You’ve never played anything quite like Holy Invasion of Privacy, Badman! What Did I Do to Deserve This? In a gaming landscape where you can’t walk two feet without stubbing your toes on yet another Halo-clone or button-mashing action title, Holy Invasion of Privacy stands out as something completely different. But while the game’s certainly a breath of fresh air, Master Chief, Mario and the red-eyed Killzone guys aren’t in any danger of falling off the top of the charts just yet.
Holy Invasion of Privacy is hard. Really hard. The game’s retro-chic pixelated style suits it well, since here “Game Over” screens aren’t all but extinct as other modern games would have you believe. In Holy Invasion of Privacy, failure is a foregone conclusion.
The game’s main mode works like this: You construct a maze to keep pesky JRPG heroes from capturing your fledgling demon overlord and preempting his plans for world domination. Unfortunately, the glitzy, glamorous lifestyle of an evil ne’er do well isn’t all it’s cracked up to be. Heroes delve into your dungeon, do their thing, and before you know it they’ve hogtied your overlord and dragged him to their castle that’s conveniently situated about two feet away from your Cave of Malevolent Intent. Then you start the whole game over again.
Despite that fact, however, Holy Invasion of Privacy isn’t too frustrating. Instead, each game over serves as a learning experience that helps you build a more efficient maze the next time around. And boy, is there a lot to learn.
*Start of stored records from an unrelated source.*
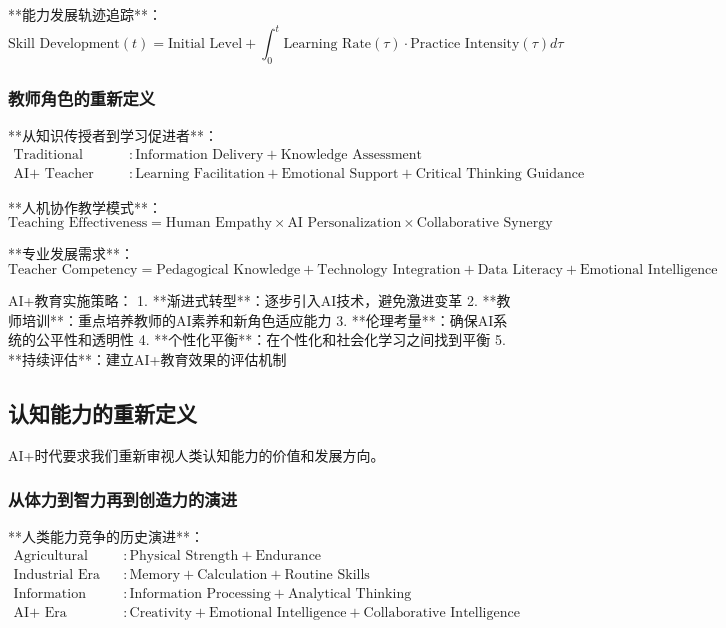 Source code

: **能力发展轨迹追踪**：
\begin{equation}
\text{Skill Development}(t) = \text{Initial Level} + \int_0^t \text{Learning Rate}(\tau) \cdot \text{Practice Intensity}(\tau) d\tau
\end{equation}

\subsubsection{教师角色的重新定义} %

**从知识传授者到学习促进者**：
\begin{align}
\text{Traditional Teacher} &: \text{Information Delivery} + \text{Knowledge Assessment} \\
\text{AI+ Teacher} &: \text{Learning Facilitation} + \text{Emotional Support} + \text{Critical Thinking Guidance}
\end{align}

**人机协作教学模式**：
\begin{equation}
\text{Teaching Effectiveness} = \text{Human Empathy} \times \text{AI Personalization} \times \text{Collaborative Synergy}
\end{equation}

**专业发展需求**：
\begin{equation}
\text{Teacher Competency} = \text{Pedagogical Knowledge} + \text{Technology Integration} + \text{Data Literacy} + \text{Emotional Intelligence}
\end{equation}

\begin{center}
AI+教育实施策略：
1. **渐进式转型**：逐步引入AI技术，避免激进变革
2. **教师培训**：重点培养教师的AI素养和新角色适应能力
3. **伦理考量**：确保AI系统的公平性和透明性
4. **个性化平衡**：在个性化和社会化学习之间找到平衡
5. **持续评估**：建立AI+教育效果的评估机制
\end{center}

\subsection{认知能力的重新定义}

AI+时代要求我们重新审视人类认知能力的价值和发展方向。

\subsubsection{从体力到智力再到创造力的演进} %

**人类能力竞争的历史演进**：
\begin{align}
\text{Agricultural Era} &: \text{Physical Strength} + \text{Endurance} \\
\text{Industrial Era} &: \text{Memory} + \text{Calculation} + \text{Routine Skills} \\
\text{Information Era} &: \text{Information Processing} + \text{Analytical Thinking} \\
\text{AI+ Era} &: \text{Creativity} + \text{Emotional Intelligence} + \text{Collaborative Intelligence}
\end{align}

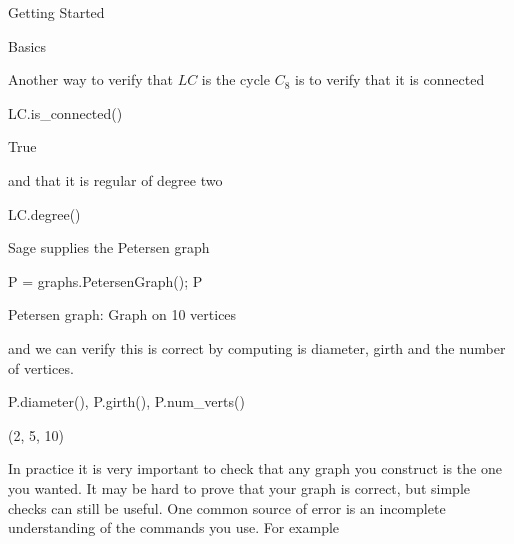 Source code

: \begin{chap}{Getting Started}
\begin{sect}{Basics}
\begin{para}
Another way to verify that $LC$ is the cycle $C_8$ is to verify that it
is connected
\end{para}
%
\begin{sagecode}
\begin{sageinput}
LC.is_connected()
\end{sageinput}
\begin{sageoutput}
True
\end{sageoutput}
\end{sagecode}
%
\begin{para}
and that it is regular of degree two
\end{para}
%
\begin{sagecode}
\begin{sageinput}
LC.degree()
\end{sageinput}
\begin{sageoutput}
[2, 2, 2, 2, 2, 2, 2, 2]
\end{sageoutput}
\end{sagecode}
%
\begin{para}
Sage supplies the Petersen graph
\end{para}
%
\begin{sagecode}
\begin{sageinput}
P = graphs.PetersenGraph(); P
\end{sageinput}
\begin{sageoutput}
Petersen graph: Graph on 10 vertices
\end{sageoutput}
\end{sagecode}
%
\begin{para}
and we can verify this is correct by computing is diameter, girth
and the number of vertices.
\end{para}
%
\begin{sagecode}
\begin{sageinput}
P.diameter(), P.girth(), P.num_verts()
\end{sageinput}
\begin{sageoutput}
(2, 5, 10)   
\end{sageoutput}
\end{sagecode}
%
\begin{para}
In practice it is very important to check that any graph you construct is
the one you wanted.  It may be hard to prove that your graph is correct,
but simple checks can still be useful. One common source of error is an incomplete
understanding of the commands you use.  For example
\end{para}
%
\begin{sagecode}

\end{sagecode}
\end{sect}
\end{chap}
The basis of your maze is the soil itself, which picks up nutrients, which create slimes, which feed creatures, which – yeah, it’s pretty complicated. Basically, your maze, which you build block-by-block, is an ecosystem. Breaking blocks that contain more nutritional value than the average hunk of dirt will yield oozes, near-defenseless creatures that move in straight lines and spread nutrients to other blocks. Depending on how many nutrients a block sponges up, it can give birth to any number of monsters, which serve as your only real line of defense against the day-saving, evil-slaying scourge known as “heroes.” Monsters, in turn, eat oozes in order to mature and grow more powerful. Thus, maintaining your ecosystem quickly becomes a tricky balancing act.
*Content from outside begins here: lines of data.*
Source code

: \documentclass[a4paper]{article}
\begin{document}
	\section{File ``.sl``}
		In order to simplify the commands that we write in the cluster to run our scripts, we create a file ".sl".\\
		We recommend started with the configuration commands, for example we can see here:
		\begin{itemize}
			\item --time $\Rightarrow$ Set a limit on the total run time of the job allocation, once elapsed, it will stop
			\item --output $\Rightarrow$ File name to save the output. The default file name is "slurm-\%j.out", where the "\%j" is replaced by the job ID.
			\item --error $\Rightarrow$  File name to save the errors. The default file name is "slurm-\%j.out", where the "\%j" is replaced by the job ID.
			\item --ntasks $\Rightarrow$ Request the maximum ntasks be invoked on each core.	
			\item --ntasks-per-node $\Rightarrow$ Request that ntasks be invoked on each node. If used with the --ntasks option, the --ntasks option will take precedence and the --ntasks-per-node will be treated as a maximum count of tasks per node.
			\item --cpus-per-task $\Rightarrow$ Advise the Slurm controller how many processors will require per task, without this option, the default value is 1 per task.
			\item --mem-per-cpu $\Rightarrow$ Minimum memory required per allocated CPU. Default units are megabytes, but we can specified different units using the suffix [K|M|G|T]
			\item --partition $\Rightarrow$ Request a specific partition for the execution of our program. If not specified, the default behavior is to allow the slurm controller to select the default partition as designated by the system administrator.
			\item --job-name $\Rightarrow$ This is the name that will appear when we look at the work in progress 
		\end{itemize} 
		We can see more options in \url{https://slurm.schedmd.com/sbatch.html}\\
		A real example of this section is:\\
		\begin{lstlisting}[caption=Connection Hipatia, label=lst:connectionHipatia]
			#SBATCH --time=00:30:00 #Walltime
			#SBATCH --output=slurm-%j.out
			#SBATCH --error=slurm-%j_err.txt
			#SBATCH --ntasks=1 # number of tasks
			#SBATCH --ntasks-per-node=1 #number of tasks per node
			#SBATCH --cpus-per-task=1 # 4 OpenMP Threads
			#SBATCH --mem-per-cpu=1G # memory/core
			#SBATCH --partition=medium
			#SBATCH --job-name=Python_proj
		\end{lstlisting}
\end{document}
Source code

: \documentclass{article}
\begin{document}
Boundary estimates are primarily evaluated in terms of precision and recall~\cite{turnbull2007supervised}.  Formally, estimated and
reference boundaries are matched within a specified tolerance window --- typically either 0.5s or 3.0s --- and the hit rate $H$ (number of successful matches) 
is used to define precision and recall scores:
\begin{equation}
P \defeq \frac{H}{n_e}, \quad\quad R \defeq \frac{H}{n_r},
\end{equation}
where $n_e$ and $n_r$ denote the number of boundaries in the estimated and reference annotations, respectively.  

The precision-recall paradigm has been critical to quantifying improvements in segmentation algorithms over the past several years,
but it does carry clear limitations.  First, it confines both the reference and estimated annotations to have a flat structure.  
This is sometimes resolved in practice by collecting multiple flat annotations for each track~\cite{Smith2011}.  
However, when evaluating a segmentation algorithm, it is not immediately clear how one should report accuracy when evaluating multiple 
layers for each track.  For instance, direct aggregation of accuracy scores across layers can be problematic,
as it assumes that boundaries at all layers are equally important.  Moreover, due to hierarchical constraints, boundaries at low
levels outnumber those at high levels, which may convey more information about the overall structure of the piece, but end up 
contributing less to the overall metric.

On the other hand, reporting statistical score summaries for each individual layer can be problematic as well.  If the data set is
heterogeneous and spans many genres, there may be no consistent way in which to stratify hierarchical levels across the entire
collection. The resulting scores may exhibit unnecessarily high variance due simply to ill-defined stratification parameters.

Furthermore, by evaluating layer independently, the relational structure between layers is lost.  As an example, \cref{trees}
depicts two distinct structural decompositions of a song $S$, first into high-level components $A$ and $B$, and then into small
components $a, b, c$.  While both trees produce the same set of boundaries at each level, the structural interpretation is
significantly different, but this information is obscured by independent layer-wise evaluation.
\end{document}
On top of that, different monsters follow different paths, and it’s up to you to construct a maze that both facilitates their movement and keeps heroes tangled in your web. For instance, dragons can only move horizontally and know no greater pleasure than belching out excessively long streams of fire. Placing the rambunctious reptiles properly is quite a challenge.
Complicating things further, moments when you can actually piece together your maze in peace are few and far between. Heroes invade at a fairly consistent clip, and if your winding paths aren’t up to snuff, you’ll be frantically playing damage control while multi-man hero teams move ever closer to your outnumbered, outgunned overlord.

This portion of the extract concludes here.